When you see a major "reform" percolating for which there is no significant groundswell among the general population, it is only natural to be a bit suspicious. And in the case of the proposed judicial election reforms currently receiving a political hearing in Raleigh, suspicion is certainly justified.
What is the plan? There are several. But the favored plan involves using commissions when vacancies occur to screen applicants and determine whether they are qualified. The legislature then narrows down to three a list to be sent to the governor. The governor then would choose the judge from among the list of three provided by the General Assembly. That judge would later have to face a retention election.
Republicans apparently feel that they can control who is presented to the governor because they hold both houses of the General Assembly. But they must remember that they will not hold the General Assembly forever.
Moreover, using commissions to vet applicants is bound to be fouled with establishment politics and certain views of the judiciary that are extremely problematic. Recall that the legal community, the nation's law schools and major portions of the political community accept almost without question the practice of judicial activism because it grants them enormous political power.
What motivated these proposals for judicial elections reform? There has been media/establishment discontent with our current practice of electing judges. Our moderate chief justice appointed by Pat McCrory doesn't like the current system. Critics have argued that fundraising for these races has the potential to interfere with the legal process.
But it is good that citizens have the ability to choose among two or more candidates.

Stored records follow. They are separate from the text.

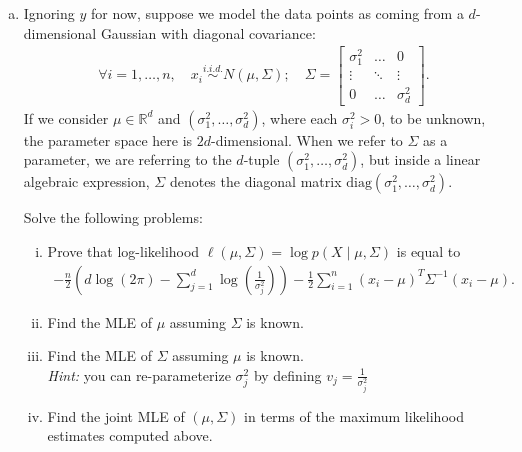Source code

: \documentclass{article}
\begin{document}
\begin{enumerate}[(a)]
    \item %
    Ignoring $y$ for now, suppose we model the data points as coming from a $d$-dimensional Gaussian with diagonal covariance:
    \begin{align*}
       \forall i = 1, \ldots, n, \quad x_i \stackrel{i.i.d.}{\sim} N(\mu, \Sigma); \quad  \Sigma = \begin{bmatrix} \sigma_1^2 & \ldots & 0 \\ 
        \vdots & \ddots & \vdots \\ 0 & \ldots & \sigma_d^2\end{bmatrix}.
    \end{align*}
    If we consider $\mu\in\mathbb R^d$ and $(\sigma_1^2,\ldots, \sigma_d^2)$, where each $\sigma_i^2 > 0$, to be unknown, the parameter space here is $2d$-dimensional. When we refer to $\Sigma$ as a parameter, we are referring to the $d$-tuple $(\sigma_1^2,\ldots, \sigma_d^2)$, but inside a linear algebraic expression, $\Sigma$ denotes the diagonal matrix $\mathrm{diag}(\sigma_1^2,\ldots,\sigma_d^2)$.

    Solve the following problems:
    \begin{enumerate}[(i)]
        \item Prove that log-likelihood $\ell(\mu, \Sigma) = \log p(X \mid \mu, \Sigma)$ is equal to
        \begin{align*}
            -\frac{n}{2}\left(d \log (2\pi) - \sum_{j = 1}^{d} \log\left(\frac{1}{\sigma_{j}^{2}}\right)\right) - \frac{1}{2} \sum_{i = 1}^{n}(x_{i} - \mu)^{T}\Sigma^{-1}(x_{i} - \mu).
        \end{align*}

        \item Find the MLE of $\mu$ assuming $\Sigma$ is known.
        \item Find the MLE of $\Sigma$ assuming $\mu$ is known. \\
        \textit{Hint:} you can re-parameterize $\sigma_j^2$ by defining $v_j=\frac{1}{\sigma_j^2}$
        \item Find the joint MLE of $(\mu, \Sigma)$ in terms of the maximum likelihood estimates computed above.
    \end{enumerate}
    

\end{enumerate}
\end{document}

It gives them a choice, and allows them to have greater input. Yes, it is challenging to know where these candidates stand. But the political/legal class is essentially proposing that we surrender the ability to choose among candidates, and cede that power to them. Instead, we ought to be demanding consistently constitutional judges from both major parties.
The General Assembly would do far better to enact serious judicial reforms to eliminate judicial activism and hold judges accountable, including but not limited to those types of reforms recommended by Daniel Horowitz. The current proposals in Raleigh leave me shaking my head. The mere premise that eliminating true elections in favor of selections made by the political class would be laughable if it were not so dangerous.